Optical Impacts of Emiliania huxleyi

For most types of phytoplankton it is the chloroplasts (photosynthesising parts of the cell) that make the most difference to the light, absorbing photons and trapping them to form chemical energy for use by the cell. For coccolithophore species though, the coccoliths as well as the chloroplasts are optically important. The coccoliths do not absorb photons, terminating their travel through the water, but rather they act like tiny mirrors, reflecting or scattering the photons, causing deflections in their directions of travel. This is why coccolithophore blooms change the brightness of the water, and why blooms can be seen from the space shuttle and from satellites. The brightening effect of mass-release of coccoliths was also strikingly apparent following an artificial experiment (called "Chalk-Ex") in which chalk rocks (fossilised coccoliths!) were ground up before being added to the surface ocean, as shown in the picture below.

In the Chalk-Ex experiment a 2 km2 patch of the Gulf of Maine had 13 tons of powdered chalk added to it, in November 2001. Note the pale colour of the water either side of the ship's wake. The powdered chalk was obtained by grinding up Cretaceous-age rocks made of coccolith chalk, shipped especially from the UK. The mean particle size was about 2 microns, the same size as Ehux coccoliths! By comparison typical natural Ehux blooms in the Gulf of Maine consist of hundreds of thousands of tons of chalk, spread over a larger area (Picture courtesy of Barney Balch).

Although each coccolith is invisibly small, when they are present in enormous numbers in the water they cause large changes in the way that light is transmitted or reflected by the water. Figures 1 and 2 below show the affect that different components in the water have on the inherent optical properties of the water, i.e. on the probabilities of absorption (termination) and of scattering (reflection) of photons. It can be seen that an intense bloom of Ehux (100 mg CaCO3-C m-3) causes a large increase in the scattering at all wavelengths of light (400-700nm) relevant to phytoplankton, but no change to the absorption [Balch et al, 1991; Balch et al, 1997a; Balch et al, 1997b]. 400-700nm is also the human-visible part of the spectrum, with red light at ~650nm, green light at ~550nm, and blue light at ~450nm.

Components contributing to absorption and scattering, in typical proportions for mid-summer at 60N in the Atlantic, during a bloom of Ehux. The effects of individual components are summed to obtain total absorption and scattering. Effects of chlorophyll and calcite are proportional to the amounts of the substances in the water.

The figure above shows the impact of coccoliths on the scattering at each wavelength, but what difference does this make to the overall behaviour of light in a coccolith-filled ocean? A Monte-Carlo optical model has been developed to obtain answers to these questions, with the following results:

Firstly, the increased scattering causes the ocean to become more reflective, i.e. the ocean's albedo increases.
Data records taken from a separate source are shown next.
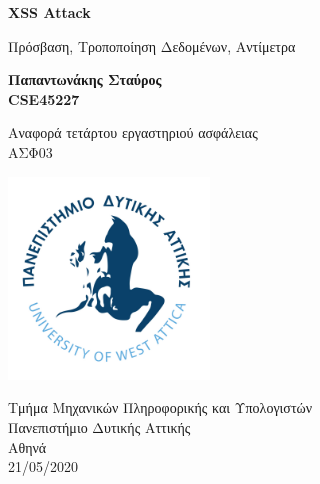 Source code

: %
%
%
\begin{titlepage}
	\begin{center}
		\vspace{1cm}	
		\Huge	
		\textbf{XSS Attack}
		
		\vspace{0.5cm}
		\large
		Πρόσβαση, Τροποποίηση Δεδομένων, Αντίμετρα
				
		\vspace{1.5cm}
		\textbf{Παπαντωνάκης Σταύρος\\ CSE45227}
		\vfill
		
		Αναφορά τετάρτου εργαστηριού ασφάλειας\\
		ΑΣΦ03
		\vspace{0.8cm}
		\begin{center}
			\includegraphics[width=0.4\textwidth]{image/logo.jpg}		
		\end{center}
		\normalsize
		Τμήμα Μηχανικών Πληροφορικής και Υπολογιστών\\
		Πανεπιστήμιο Δυτικής Αττικής\\
		Αθηνά\\
		21/05/2020\\	
	\end{center}
\end{titlepage} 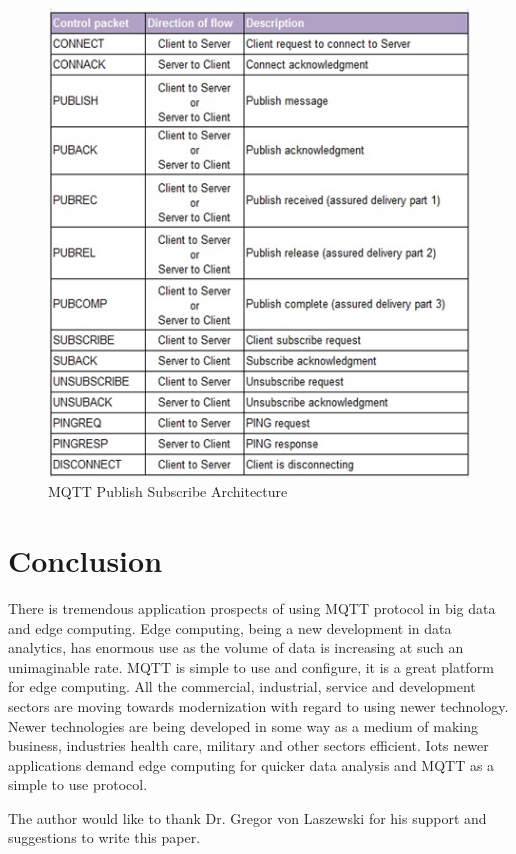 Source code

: \documentclass[sigconf]{acmart}
\begin{document}
\begin{figure}[htb]
\includegraphics[width=1.0\columnwidth]{images/MQTT.png}
\caption{MQTT Publish Subscribe Architecture}




\end{figure}



\section{Conclusion}
There is tremendous application prospects of using MQTT protocol in big data and edge computing. Edge computing, being a new  development in data analytics,  has enormous use as the volume of data is increasing at such an unimaginable rate. MQTT is simple to use and configure, it is a great platform for edge computing. All the commercial, industrial, service and development sectors are moving towards modernization with regard to using newer technology. Newer technologies are being developed in some way as a medium of making business, industries health care, military and other sectors efficient. Iots newer applications demand edge computing for quicker data analysis and MQTT as a simple to use protocol.  


\begin{acks}

  The author would like to thank Dr. Gregor von Laszewski for his
  support and suggestions to write this paper.

\end{acks}


 
\end{document}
A greater proportion of the photons which pass through the water-surface from air to water subsequently leave again, from water to air, after having been scattered by coccolith particles in the water. For a typical ocean, the proportion of photons re-emitted by the water increases from 1% when there are no coccoliths in the water, to 3% with 100 mg CaCO3-C m-3 of coccoliths in the water, to 7% with 300 mg CaCO3-C m-3 of coccoliths.

The "nadir radiance" is the intensity of light travelling vertically upwards just above the ocean surface. It is this signal that is picked up by satellites, after transmission upwards through the atmosphere. The figure below shows how the nadir radiance changes with increasing coccolith concentration. From this diagram it is easy to understand why Ehux blooms are so easily visible in satellite images.

Nadir radiance, Lu (uEin m-2 sr-1 s-1) as a function of coccolith calcite concentration, for water containing 0.75 mg chl-a m-3, and with the sun at 45 degrees from the vertical. Model parameters are otherwise typical for the NE Atlantic at 60N, during mid-summer.

Secondly, the addition of coccoliths to the water makes that water brighter near to the surface and darker deeper down. Scalar irradiance is a measure of total light intensity (photons are counted equally regardless of the direction they are travelling in), and the figure below shows how this changes with depth as coccolith concentration increases. The coccoliths shade the deeper water, reducing the amount of light available there. This reduces the depth of water which is habitable for the phytoplankton, because they require a minimum light intensity to survive.

Scalar irradiance depth profiles for three different calcite concentrations, with the same model parameters as for the diagram above.

The coccolith impacts can also be seen more graphically in this model-derived comparison of water colour/brightness for no coccoliths and for 300 mg CaCO3-C m-3 of coccoliths. These model results help us to understand the "white waters" of coccolith blooms, alternatively described as the fairy glow coming from these bloom waters.

Model estimated water colour: comparison of 0 (left) and 300 mg CaCO3-C m-3 (right). Parameters for the model were as for the two diagrams above. The top of each column corresponds to the water surface, the bottom to a depth of 10 metres.